In this ongoing series, Fine Art Today delves into the world of portraiture, highlighting historical and contemporary examples of superb quality and skill. This week we feature a “Double Portrait” that is fragile and timeless.
Born in Mulhouse, France, Thomas Ehretsmann (b.1974) is an artist known for his tightly rendered, exquisitely executed portraits, two of which have been featured in the prestigious BP Portrait Awards in London. His work has also been displayed in The New Yorker, Rolling Stone, and Elle magazines and is included in many private collections.

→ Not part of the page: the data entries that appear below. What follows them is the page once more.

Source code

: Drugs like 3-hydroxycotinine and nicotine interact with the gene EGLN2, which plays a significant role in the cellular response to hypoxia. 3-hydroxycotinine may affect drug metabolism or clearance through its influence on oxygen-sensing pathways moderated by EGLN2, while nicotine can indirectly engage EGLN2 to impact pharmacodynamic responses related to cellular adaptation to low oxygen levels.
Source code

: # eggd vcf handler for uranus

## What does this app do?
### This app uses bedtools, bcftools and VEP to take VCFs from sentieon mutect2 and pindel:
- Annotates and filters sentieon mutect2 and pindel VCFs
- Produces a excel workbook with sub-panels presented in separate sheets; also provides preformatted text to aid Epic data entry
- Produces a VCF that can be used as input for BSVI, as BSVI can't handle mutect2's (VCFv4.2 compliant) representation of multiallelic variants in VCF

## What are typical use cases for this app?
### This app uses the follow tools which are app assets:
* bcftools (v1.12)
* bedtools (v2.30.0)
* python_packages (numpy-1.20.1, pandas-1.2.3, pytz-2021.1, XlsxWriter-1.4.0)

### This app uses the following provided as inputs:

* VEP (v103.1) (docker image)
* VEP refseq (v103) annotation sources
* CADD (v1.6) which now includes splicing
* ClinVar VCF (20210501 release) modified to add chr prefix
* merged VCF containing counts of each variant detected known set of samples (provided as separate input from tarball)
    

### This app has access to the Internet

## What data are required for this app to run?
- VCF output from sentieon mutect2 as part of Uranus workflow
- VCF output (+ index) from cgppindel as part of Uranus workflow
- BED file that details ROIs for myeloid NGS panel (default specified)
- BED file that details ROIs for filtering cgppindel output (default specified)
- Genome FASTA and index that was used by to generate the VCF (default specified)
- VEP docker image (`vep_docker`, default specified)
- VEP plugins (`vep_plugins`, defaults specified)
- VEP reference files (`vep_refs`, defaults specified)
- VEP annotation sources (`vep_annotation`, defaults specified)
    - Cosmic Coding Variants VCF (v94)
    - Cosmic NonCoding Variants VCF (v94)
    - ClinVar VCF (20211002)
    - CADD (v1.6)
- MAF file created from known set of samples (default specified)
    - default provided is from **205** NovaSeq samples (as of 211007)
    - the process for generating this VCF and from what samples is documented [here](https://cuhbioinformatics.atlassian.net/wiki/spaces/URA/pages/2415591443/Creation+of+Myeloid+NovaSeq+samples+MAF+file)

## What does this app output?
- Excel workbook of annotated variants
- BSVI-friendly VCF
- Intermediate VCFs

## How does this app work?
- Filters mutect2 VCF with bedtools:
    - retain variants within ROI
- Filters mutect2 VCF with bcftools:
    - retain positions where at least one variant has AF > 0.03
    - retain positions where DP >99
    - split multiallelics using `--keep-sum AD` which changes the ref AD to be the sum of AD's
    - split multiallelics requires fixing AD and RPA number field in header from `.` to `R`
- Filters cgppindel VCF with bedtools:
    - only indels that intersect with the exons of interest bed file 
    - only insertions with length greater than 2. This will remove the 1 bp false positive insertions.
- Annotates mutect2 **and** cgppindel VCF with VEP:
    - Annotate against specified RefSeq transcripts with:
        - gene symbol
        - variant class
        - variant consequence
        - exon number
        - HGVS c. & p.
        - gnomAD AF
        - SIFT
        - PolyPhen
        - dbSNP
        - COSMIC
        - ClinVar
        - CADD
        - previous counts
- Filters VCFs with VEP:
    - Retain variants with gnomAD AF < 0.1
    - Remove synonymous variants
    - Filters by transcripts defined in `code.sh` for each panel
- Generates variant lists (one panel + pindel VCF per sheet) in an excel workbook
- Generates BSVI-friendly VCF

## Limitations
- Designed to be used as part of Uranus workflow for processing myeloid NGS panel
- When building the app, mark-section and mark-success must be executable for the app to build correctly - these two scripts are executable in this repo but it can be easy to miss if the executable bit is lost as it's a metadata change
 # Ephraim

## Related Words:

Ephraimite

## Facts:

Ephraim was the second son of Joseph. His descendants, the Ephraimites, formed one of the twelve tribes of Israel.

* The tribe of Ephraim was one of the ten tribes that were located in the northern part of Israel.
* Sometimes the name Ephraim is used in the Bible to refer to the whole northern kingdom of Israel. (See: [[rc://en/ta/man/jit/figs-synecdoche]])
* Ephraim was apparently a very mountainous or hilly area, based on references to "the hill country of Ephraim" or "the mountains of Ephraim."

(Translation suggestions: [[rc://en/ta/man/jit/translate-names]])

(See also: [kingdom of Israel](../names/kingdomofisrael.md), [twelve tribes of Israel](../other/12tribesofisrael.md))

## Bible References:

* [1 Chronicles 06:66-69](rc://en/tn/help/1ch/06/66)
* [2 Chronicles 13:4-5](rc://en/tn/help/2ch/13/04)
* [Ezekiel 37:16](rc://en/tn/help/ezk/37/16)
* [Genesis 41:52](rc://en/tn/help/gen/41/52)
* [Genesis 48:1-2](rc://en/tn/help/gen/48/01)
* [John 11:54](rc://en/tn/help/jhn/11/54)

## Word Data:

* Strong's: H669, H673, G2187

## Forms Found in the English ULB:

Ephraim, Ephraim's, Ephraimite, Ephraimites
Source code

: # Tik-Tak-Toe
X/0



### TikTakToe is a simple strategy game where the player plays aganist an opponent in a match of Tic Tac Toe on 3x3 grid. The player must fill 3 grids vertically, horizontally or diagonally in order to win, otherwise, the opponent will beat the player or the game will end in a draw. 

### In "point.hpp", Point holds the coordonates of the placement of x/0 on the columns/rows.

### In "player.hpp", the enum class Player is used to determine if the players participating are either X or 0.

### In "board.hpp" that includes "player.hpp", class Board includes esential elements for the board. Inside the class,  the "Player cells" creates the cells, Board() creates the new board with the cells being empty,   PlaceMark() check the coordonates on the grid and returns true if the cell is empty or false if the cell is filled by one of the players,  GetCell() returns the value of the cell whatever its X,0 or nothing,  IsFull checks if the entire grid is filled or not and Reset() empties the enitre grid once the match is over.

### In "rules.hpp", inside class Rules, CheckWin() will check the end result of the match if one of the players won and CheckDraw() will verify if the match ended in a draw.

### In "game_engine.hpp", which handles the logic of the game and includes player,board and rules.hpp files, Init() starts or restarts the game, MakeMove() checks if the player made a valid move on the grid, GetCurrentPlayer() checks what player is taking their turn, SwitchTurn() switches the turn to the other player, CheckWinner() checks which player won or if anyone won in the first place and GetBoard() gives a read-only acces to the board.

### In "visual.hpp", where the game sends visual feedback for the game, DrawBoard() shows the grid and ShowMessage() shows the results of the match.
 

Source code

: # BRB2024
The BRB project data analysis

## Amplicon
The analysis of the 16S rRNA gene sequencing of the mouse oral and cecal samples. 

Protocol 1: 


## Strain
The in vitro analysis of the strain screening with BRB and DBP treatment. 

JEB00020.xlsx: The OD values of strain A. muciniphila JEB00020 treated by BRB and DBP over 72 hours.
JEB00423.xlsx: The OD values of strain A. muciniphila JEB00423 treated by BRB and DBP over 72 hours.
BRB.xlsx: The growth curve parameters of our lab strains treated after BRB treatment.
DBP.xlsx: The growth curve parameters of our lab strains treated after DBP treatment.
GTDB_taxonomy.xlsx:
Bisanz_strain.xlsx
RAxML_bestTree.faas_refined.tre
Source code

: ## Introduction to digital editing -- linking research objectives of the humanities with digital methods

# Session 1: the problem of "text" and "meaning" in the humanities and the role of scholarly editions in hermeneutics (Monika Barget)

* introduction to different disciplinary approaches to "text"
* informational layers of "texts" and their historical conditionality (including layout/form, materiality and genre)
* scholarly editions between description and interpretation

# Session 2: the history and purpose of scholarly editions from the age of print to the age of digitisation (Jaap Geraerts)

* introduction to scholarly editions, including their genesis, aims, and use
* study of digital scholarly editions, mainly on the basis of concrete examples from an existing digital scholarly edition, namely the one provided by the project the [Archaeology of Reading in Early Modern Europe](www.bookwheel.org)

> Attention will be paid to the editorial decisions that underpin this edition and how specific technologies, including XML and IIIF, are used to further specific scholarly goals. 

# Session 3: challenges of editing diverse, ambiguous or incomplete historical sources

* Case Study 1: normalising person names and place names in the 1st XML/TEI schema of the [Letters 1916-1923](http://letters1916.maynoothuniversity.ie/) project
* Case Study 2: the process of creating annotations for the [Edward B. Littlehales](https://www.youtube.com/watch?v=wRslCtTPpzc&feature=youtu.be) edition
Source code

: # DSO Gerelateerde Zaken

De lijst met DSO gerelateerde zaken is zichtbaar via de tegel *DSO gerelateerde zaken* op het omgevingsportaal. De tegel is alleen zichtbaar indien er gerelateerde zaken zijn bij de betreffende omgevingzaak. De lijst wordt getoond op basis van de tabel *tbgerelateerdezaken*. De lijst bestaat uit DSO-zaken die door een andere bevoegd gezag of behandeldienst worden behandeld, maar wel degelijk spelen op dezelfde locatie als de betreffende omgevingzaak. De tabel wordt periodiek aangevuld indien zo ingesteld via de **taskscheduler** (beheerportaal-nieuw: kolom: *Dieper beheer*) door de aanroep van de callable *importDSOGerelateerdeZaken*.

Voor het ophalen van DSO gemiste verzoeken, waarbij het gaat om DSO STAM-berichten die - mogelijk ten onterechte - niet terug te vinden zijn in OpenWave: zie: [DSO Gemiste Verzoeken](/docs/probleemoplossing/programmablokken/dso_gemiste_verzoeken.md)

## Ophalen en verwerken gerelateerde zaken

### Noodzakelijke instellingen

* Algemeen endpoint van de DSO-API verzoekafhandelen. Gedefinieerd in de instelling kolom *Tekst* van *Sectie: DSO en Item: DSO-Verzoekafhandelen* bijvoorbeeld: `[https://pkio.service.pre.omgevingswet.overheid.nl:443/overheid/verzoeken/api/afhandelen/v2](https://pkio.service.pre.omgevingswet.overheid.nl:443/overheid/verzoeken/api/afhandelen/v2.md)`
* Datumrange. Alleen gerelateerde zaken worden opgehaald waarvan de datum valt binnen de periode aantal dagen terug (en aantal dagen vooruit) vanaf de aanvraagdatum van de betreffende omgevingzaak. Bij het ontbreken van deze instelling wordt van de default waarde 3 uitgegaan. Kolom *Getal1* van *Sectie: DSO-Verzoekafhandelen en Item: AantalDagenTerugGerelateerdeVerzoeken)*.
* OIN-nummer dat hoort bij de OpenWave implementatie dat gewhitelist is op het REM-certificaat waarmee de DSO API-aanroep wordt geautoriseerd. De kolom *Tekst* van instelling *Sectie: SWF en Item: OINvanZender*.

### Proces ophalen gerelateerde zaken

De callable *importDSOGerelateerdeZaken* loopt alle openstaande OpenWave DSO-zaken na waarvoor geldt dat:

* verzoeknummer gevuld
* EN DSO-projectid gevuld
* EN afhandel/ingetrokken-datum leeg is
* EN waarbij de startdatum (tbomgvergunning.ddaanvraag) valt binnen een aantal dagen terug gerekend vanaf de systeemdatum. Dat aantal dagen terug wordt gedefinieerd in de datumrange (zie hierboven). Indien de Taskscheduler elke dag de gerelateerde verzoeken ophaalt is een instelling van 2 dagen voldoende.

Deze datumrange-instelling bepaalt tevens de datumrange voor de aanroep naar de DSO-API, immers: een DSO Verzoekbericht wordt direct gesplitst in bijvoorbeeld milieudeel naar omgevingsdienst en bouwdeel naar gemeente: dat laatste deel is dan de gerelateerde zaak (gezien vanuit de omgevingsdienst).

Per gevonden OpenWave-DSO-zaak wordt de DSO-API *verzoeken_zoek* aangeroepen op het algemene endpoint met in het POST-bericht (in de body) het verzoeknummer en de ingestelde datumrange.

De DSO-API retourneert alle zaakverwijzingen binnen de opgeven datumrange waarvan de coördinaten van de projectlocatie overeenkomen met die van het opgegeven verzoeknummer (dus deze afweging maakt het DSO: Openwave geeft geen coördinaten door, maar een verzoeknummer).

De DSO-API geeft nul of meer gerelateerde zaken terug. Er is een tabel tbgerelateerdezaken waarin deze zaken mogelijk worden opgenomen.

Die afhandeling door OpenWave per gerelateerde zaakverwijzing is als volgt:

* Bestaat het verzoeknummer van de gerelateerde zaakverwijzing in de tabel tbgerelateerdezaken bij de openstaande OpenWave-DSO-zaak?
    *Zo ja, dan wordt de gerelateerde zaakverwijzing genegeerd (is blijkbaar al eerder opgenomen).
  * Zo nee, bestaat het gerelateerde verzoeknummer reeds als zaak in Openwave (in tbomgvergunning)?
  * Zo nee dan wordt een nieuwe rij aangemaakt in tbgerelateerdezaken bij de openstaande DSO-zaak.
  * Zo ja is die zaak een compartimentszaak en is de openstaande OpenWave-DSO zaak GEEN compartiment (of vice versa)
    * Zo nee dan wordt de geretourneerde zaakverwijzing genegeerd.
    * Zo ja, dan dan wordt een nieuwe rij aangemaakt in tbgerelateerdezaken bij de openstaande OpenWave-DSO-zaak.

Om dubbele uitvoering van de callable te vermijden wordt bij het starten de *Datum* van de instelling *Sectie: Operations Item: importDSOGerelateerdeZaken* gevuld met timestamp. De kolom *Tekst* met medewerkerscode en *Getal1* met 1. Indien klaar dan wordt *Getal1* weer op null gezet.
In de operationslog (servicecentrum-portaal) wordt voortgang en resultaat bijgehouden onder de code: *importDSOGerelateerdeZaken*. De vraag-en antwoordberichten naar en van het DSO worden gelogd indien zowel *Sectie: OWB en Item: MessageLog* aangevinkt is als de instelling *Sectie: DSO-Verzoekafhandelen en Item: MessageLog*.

This week’s feature portrait, titled “Double Portrait,” was recently honored by the 2017 BP Portrait Awards. The painting is a breathtaking and intimate portrayal of the artist’s wife, Caroline, as the two walked through a park. Ehretsmann has suggested that he was struck by the way the light illuminated her face, which reminded him of the naturalist painters Jules Bastien-Lepage and Emile Friant.
The portrait shows Caroline in strict profile, facing toward the viewer’s right. The portrait is cropped just below her shoulder and above her head, heightening the closeness and intimacy of the picture. She wears a black high-collared coat and black gloves, and Caroline’s face is a flash of brilliant light in an otherwise dark composition. The dark green and blue landscape behind her as well as her dark-brown hair also accentuate this perception of the piece. Each detail of Caroline’s face has been captured with a focus and knowledge that only a husband (and extremely talented painter) could attain.
Via the BP Portrait Awards webpage, “The artist used multiple layers of semi-transparent acrylic paint in order to mix a fragile instant with something more timeless, a technique often used in his art. The title, ‘Double Portrait,’ suggests the passage from one state of being to another as Caroline was eight months pregnant at the time.”